[Enhancement] Better Regularization for Categorical features #1934

guolinke · 2019-01-02T03:47:44Z

It seems current split finding algorithm for categorical features often results in over-fitting.
We need a better solution to reduce the over-fitting.

guolinke · 2019-01-02T04:04:58Z

code of the current solution:
https://github.com/Microsoft/LightGBM/blob/fb28070e1daa500b087d3102145ae48988030195/src/treelearner/feature_histogram.hpp#L112-L234

The process:

sort the bins in the feature histogram by the sum_gradients / sum_hessians
find the split points in the sorted histogram

Current Regularizations:

convert to one-vs-rest when num_cats <= config->max_cat_to_onehot
add cat_smooth to sum_hessians the before sorting the histogram
only enumerate max_cat_threshold times, to avoid searching too many times.
use min_data_per_group to avoid too little data in each split point.
an additional cat_l2 for L2 regularization.

New Regularizations (proposal):

Some randomize in sorting
don't use the cat(bin) with too little data as split point.

Your idea is very welcome here 😄 .

guolinke · 2019-01-02T04:06:52Z

ping @Laurae2 @StrikerRUS @henry0312

StrikerRUS · 2019-01-03T20:57:48Z

The first thing that comes to my mind after the word "categorical" is catboost with their target encoding and feature interactions: https://tech.yandex.com/catboost/doc/dg/concepts/algorithm-main-stages_cat-to-numberic-docpage/, https://tech.yandex.com/catboost/doc/dg/concepts/speed-up-training-docpage/#max-ctr-, (CTR settings sections) https://tech.yandex.com/catboost/doc/dg/concepts/cli-reference_train-model-docpage/#cli-reference_train-model__options

guolinke · 2019-01-04T00:31:53Z

I remember CatBoost's solutions didn't related to GBDT's algorithm, as they preprocess the features.

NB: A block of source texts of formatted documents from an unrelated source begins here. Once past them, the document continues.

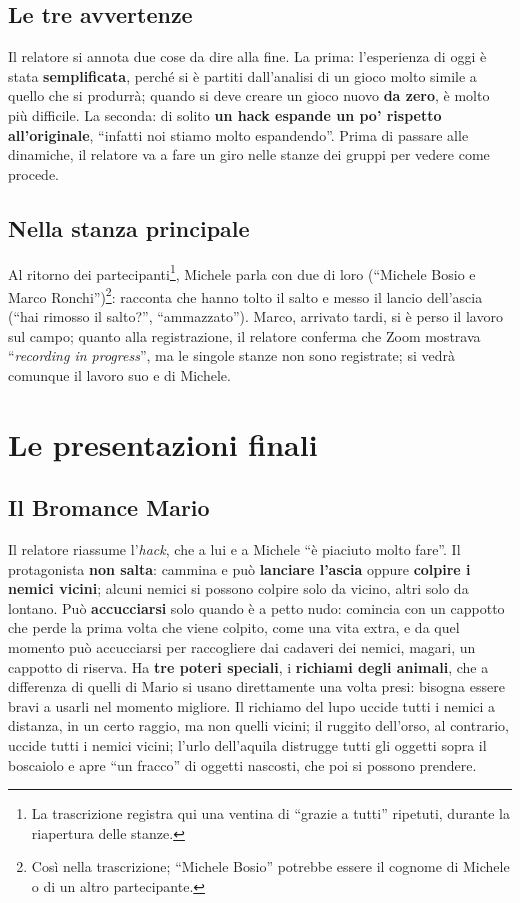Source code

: \subsection{Le tre avvertenze}

Il relatore si annota due cose da dire alla fine. La prima: l'esperienza di oggi è
stata \textbf{semplificata}, perché si è partiti dall'analisi di un gioco molto
simile a quello che si produrrà; quando si deve creare un gioco nuovo \textbf{da
zero}, è molto più difficile. La seconda: di solito \textbf{un hack espande un
po' rispetto all'originale}, ``infatti noi stiamo molto espandendo''. Prima di
passare alle dinamiche, il relatore va a fare un giro nelle stanze dei gruppi per
vedere come procede.

\subsection{Nella stanza principale}

Al ritorno dei partecipanti\footnote{La trascrizione registra qui una ventina di
``grazie a tutti'' ripetuti, durante la riapertura delle stanze.}, Michele parla con
due di loro (``Michele Bosio e Marco Ronchi'')\footnote{Così nella trascrizione;
``Michele Bosio'' potrebbe essere il cognome di Michele o di un altro partecipante.}:
racconta che hanno tolto il salto e messo il lancio dell'ascia (``hai rimosso il
salto?'', ``ammazzato''). Marco, arrivato tardi, si è perso il lavoro sul campo;
quanto alla registrazione, il relatore conferma che Zoom mostrava ``\emph{recording
in progress}'', ma le singole stanze non sono registrate; si vedrà comunque il lavoro
suo e di Michele.

\section{Le presentazioni finali}
\label{z7:sec:presentazioni}

\subsection{Il Bromance Mario}

Il relatore riassume l'\emph{hack}, che a lui e a Michele ``è piaciuto molto
fare''. Il protagonista \textbf{non salta}: cammina e può \textbf{lanciare
l'ascia} oppure \textbf{colpire i nemici vicini}; alcuni nemici si possono colpire
solo da vicino, altri solo da lontano. Può \textbf{accucciarsi} solo quando è a
petto nudo: comincia con un cappotto che perde la prima volta che viene colpito,
come una vita extra, e da quel momento può accucciarsi per raccogliere dai cadaveri
dei nemici, magari, un cappotto di riserva. Ha \textbf{tre poteri speciali}, i
\textbf{richiami degli animali}, che a differenza di quelli di Mario si usano
direttamente una volta presi: bisogna essere bravi a usarli nel momento migliore.
Il richiamo del lupo uccide tutti i nemici a distanza, in un certo raggio, ma non
quelli vicini; il ruggito dell'orso, al contrario, uccide tutti i nemici vicini;
l'urlo dell'aquila distrugge tutti gli oggetti sopra il boscaiolo e apre ``un fracco''
di oggetti nascosti, che poi si possono prendere.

Thus, these solutions could be in other GBDT tool as well.

henry0312 · 2019-01-09T09:04:15Z

@guolinke

I remember CatBoost's solutions didn't related to GBDT's algorithm, as they preprocess the features. > Thus, these solutions could be in other GBDT tool as well.

That's right.

To be honest, I don't understand the current way very well, however, I think less parameter is better because more paramers leads to overfitting.
And there is a famous solution for categorical (I don't remember it now).
I'll tell you later.

henry0312 · 2019-01-09T09:46:08Z

As you know, CART is one of the famous algorithms, which is used in scikit-learn.
(A Step by Step CART Decision Tree Example may be useful for understanding)

scikit-learn uses an optimised version of the CART algorithm; however, scikit-learn implementation does not support categorical variables for now.

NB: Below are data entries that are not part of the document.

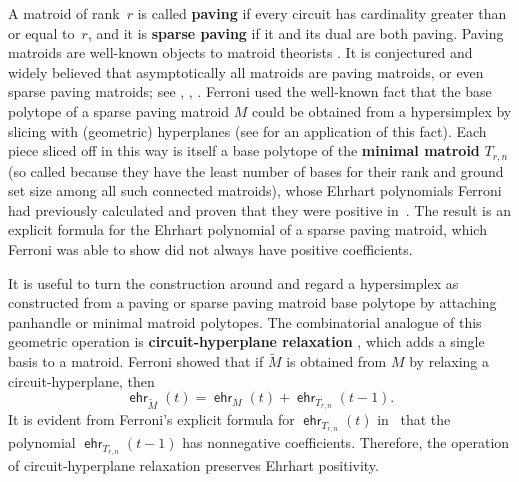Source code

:\documentclass[11pt]{amsart}
\theoremstyle{definition}
\newcommand{\0}{\emptyset}
\DeclareMathOperator{\ehr}{\mathsf{ehr}}
\newcommand{\defterm}[1]{\textbf{#1}}
\begin{document}
A matroid of rank~$r$ is called \defterm{paving} if every circuit has cardinality greater than or equal to~$r$, and it is \defterm{sparse paving} if it and its dual are both paving.
Paving matroids are well-known objects to matroid theorists \cite[Chapter 2,3]{Welsh}.
It is conjectured and widely believed that asymptotically all matroids are paving matroids, or even sparse paving matroids; see \cite{mayhew}, \cite{pendavingh-vanderpol}, \cite[Chapter~15.5]{Oxley}.
Ferroni used the well-known fact that the base polytope of a sparse paving matroid $M$ could be obtained from a hypersimplex by slicing with (geometric) hyperplanes (see \cite{HerrmaannJoswig} for an application of this fact). Each piece sliced off in this way is itself a base polytope of the \defterm{minimal matroid} $T_{r,n}$ (so called because they have the least number of bases for their rank and ground set size among all such connected matroids), whose Ehrhart polynomials Ferroni had previously calculated and proven that they were positive in~\cite{Ferroni2021A}.
The result is an explicit formula for the Ehrhart polynomial of a sparse paving matroid, which Ferroni was able to show did not always have positive coefficients.

It is useful to turn the construction around and regard a hypersimplex as constructed from a paving or sparse paving matroid base polytope by attaching panhandle or minimal matroid polytopes.
The combinatorial analogue of this geometric operation is \defterm{circuit-hyperplane relaxation} \cite[p.39]{Oxley}, which adds a single basis to a matroid.
Ferroni\cite[Thm.~1.8]{Ferroni2021A} showed that if $\widetilde{M}$ is obtained from $M$ by relaxing a circuit-hyperplane, then \[\ehr_{\widetilde{M}}(t)=\ehr_M(t)+\ehr_{T_{r,n}}(t-1).\]
It is evident from Ferroni's explicit formula for $\ehr_{T_{r,n}}(t)$ in~\cite{Ferroni2021A} that the polynomial $\ehr_{T_{r,n}}(t-1)$ has nonnegative coefficients. Therefore, the operation of circuit-hyperplane relaxation preserves Ehrhart positivity.
\end{document}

from https://scikit-learn.org/stable/modules/tree.html#tree-algorithms-id3-c4-5-c5-0-and-cart.

However, scikit-learn doesn't support categorical variables 😢

julioasotodv · 2019-02-25T17:32:25Z

In some experiments with private data, the regularization hyperparameters for the categorical variables (max_cat_threshold, cat_l2, cat_smooth and max_cat_to_onehot) can dramatically change the bias and/or variance of the final model if the dataset contains lots of categorical features. However, I have not found an obvious way to tune these hyperparameters (other than exhaustive grid search).

ekerazha · 2019-03-20T16:28:35Z

@guolinke

I remember CatBoost's solutions didn't related to GBDT's algorithm, as they preprocess the features. Thus, these solutions could be in other GBDT tool as well.

If you look at this https://catboost.ai/docs/concepts/algorithm-main-stages_cat-to-numberic.html it says "Before each split is selected in the tree...", so it's not really a preprocessing step, because the encoding is performed before each split, so it's something that needs to be implemented in the GBDT/RF algorithm. Because the encoding is performed on different data splits, this reduces overfitting.

btrotta · 2019-07-09T05:35:25Z

I think one of the reasons for overfitting categorical features is that the categories are ordered by weight before finding splits. This means that the gain from a split on a categorical feature will in general be larger than for a numerical feature, and categorical features are disproportionately likely to be chosen for a split vs numerical features.

For example, if we make only one split in some categorical feature (after this ordering has been done), then the feature is already optimally divided into top n and bottom num_bins - n weights. But if instead we consider the feature as numerical (using some random integer encoding of the categories), then in general the weight of the bins will not be monotone increasing, so it will take several splits to achieve this same separation in weights. Therefore the gains will in general be larger from splitting on categorical vs numerical features, so categorical features will more often be chosen as the best split by the algorithm.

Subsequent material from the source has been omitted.